**Provided records:**

◆ ◆ ◆ ◆ ◆

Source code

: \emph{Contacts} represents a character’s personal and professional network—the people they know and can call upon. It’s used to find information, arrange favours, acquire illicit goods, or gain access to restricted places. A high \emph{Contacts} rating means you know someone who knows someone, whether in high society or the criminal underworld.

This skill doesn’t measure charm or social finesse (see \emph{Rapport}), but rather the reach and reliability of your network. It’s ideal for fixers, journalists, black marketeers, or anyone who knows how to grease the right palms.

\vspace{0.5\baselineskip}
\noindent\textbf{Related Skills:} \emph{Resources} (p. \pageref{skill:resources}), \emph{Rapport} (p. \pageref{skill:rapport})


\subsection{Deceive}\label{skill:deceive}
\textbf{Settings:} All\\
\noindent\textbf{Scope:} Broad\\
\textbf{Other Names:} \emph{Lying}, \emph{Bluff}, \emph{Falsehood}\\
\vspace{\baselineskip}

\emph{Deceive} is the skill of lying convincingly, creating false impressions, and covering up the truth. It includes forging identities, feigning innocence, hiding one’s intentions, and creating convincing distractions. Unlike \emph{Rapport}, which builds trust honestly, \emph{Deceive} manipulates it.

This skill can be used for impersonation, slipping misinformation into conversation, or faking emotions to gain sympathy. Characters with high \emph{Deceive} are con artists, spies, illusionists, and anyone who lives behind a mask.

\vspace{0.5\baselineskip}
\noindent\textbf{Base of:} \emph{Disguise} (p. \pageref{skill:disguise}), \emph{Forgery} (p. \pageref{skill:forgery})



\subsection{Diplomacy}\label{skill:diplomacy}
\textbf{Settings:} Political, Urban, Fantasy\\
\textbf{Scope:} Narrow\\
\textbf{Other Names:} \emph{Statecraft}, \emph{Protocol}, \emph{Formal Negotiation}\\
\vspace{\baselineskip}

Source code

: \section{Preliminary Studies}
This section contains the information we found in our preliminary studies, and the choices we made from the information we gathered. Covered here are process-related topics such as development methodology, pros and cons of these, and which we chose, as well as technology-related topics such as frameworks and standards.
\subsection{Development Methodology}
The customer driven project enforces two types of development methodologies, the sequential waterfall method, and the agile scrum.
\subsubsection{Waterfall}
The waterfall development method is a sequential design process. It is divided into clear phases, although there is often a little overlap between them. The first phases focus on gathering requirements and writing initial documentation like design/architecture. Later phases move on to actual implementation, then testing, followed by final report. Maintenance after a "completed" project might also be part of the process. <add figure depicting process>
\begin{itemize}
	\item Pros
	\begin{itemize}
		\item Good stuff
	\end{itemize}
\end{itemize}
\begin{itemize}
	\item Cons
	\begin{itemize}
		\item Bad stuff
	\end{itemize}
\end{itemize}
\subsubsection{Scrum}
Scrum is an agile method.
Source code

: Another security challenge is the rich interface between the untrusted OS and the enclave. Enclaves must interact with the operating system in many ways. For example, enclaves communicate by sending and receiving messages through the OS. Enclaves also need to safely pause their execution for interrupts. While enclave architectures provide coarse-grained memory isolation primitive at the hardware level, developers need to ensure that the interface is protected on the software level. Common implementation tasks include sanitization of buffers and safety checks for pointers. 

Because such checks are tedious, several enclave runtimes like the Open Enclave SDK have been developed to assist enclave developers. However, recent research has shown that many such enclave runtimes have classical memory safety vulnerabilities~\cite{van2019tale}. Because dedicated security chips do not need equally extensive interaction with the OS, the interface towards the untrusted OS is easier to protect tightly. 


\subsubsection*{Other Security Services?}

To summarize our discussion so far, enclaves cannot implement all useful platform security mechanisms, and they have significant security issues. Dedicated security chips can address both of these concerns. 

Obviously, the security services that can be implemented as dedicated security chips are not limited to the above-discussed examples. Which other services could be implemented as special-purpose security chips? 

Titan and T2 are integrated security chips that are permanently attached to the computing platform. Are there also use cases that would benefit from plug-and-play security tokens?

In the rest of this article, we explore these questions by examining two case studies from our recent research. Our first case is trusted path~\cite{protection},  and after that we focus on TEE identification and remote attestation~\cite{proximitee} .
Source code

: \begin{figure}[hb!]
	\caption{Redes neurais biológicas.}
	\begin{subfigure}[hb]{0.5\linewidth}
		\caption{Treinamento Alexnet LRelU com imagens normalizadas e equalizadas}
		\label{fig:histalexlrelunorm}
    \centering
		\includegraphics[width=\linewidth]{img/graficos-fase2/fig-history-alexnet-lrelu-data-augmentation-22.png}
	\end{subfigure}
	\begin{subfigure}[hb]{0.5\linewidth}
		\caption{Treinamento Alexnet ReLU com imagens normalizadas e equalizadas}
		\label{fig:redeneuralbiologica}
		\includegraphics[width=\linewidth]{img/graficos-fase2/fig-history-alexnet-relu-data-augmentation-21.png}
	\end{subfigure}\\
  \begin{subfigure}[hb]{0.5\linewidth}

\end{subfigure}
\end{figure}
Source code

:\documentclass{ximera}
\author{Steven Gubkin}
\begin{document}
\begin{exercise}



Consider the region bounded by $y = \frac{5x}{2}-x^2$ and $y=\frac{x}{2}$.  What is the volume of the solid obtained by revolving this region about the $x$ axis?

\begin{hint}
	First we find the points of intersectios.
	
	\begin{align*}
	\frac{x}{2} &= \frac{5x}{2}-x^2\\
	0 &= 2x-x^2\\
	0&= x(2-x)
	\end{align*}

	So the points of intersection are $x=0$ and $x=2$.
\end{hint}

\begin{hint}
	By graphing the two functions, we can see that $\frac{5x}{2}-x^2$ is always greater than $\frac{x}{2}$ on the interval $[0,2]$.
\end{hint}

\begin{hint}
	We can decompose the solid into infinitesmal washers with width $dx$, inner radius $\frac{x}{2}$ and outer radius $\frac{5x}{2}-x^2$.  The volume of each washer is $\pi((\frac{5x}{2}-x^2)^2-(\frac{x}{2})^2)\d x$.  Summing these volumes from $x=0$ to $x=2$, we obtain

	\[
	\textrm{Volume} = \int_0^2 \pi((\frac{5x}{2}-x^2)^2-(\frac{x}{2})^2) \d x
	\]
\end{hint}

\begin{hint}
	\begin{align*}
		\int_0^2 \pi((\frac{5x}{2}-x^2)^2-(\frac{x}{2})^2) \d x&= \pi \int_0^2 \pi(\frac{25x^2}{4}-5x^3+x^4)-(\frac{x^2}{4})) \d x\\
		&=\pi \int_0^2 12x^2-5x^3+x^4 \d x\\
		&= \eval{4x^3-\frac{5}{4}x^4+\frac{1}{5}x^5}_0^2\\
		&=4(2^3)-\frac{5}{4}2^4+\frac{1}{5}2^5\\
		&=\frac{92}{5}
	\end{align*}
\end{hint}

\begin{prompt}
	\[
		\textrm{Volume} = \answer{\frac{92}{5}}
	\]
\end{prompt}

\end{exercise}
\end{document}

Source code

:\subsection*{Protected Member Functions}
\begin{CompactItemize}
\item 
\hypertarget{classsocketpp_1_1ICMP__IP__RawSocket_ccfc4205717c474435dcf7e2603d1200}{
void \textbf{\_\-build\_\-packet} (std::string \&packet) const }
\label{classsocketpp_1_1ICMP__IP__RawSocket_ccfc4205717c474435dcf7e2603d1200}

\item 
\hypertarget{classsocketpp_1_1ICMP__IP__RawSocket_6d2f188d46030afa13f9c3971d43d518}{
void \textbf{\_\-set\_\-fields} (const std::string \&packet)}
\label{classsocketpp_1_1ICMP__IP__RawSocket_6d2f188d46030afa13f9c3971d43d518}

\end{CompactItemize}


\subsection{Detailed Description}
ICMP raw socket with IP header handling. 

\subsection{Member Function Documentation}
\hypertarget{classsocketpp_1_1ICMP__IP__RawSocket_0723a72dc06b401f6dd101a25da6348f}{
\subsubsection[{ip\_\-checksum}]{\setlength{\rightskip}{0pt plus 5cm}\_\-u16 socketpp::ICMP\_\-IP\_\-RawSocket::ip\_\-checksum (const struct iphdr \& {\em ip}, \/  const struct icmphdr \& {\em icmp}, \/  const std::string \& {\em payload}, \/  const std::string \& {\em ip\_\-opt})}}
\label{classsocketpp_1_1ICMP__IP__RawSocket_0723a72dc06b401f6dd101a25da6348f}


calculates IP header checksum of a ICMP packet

◆ ◆ ◆ ◆ ◆

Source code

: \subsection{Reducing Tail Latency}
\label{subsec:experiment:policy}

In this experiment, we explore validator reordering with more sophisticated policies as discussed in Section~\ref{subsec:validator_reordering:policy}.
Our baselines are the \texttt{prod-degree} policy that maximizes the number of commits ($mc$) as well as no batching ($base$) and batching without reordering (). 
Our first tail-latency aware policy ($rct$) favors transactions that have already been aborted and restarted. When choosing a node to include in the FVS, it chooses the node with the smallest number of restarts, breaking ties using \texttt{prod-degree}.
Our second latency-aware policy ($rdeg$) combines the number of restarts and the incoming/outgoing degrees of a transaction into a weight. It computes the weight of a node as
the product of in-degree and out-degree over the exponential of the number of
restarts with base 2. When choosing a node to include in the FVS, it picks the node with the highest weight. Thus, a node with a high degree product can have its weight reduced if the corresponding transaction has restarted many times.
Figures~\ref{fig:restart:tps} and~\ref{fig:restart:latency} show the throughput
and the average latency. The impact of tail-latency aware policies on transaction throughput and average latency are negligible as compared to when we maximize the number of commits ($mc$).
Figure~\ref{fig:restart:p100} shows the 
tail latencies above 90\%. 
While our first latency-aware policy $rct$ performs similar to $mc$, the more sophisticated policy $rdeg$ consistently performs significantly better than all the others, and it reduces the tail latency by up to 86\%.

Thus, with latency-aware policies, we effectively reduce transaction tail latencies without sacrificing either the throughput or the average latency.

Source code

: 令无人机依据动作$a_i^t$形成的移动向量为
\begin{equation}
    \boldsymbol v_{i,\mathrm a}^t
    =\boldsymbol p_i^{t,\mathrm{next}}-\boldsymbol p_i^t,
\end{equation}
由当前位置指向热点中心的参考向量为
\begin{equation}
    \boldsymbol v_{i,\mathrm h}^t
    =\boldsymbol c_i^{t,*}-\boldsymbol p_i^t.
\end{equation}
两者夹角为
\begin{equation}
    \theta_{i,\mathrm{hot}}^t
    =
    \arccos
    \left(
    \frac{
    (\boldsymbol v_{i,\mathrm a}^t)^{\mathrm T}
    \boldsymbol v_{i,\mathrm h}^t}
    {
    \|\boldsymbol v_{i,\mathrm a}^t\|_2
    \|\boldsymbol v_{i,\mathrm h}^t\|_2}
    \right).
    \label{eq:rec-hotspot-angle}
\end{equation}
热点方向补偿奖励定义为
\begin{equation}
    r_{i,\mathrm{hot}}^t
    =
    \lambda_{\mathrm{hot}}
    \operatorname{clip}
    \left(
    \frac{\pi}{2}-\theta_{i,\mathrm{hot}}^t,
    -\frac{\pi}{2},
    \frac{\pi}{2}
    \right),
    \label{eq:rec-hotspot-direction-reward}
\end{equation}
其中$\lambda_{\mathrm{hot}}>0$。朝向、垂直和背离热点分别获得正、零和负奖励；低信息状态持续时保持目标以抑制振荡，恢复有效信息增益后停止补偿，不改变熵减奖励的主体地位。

◆ ◆ ◆ ◆ ◆

**Task prompt:** Return the total of lines in these records that hold "product", without any other words.

**Output:** 2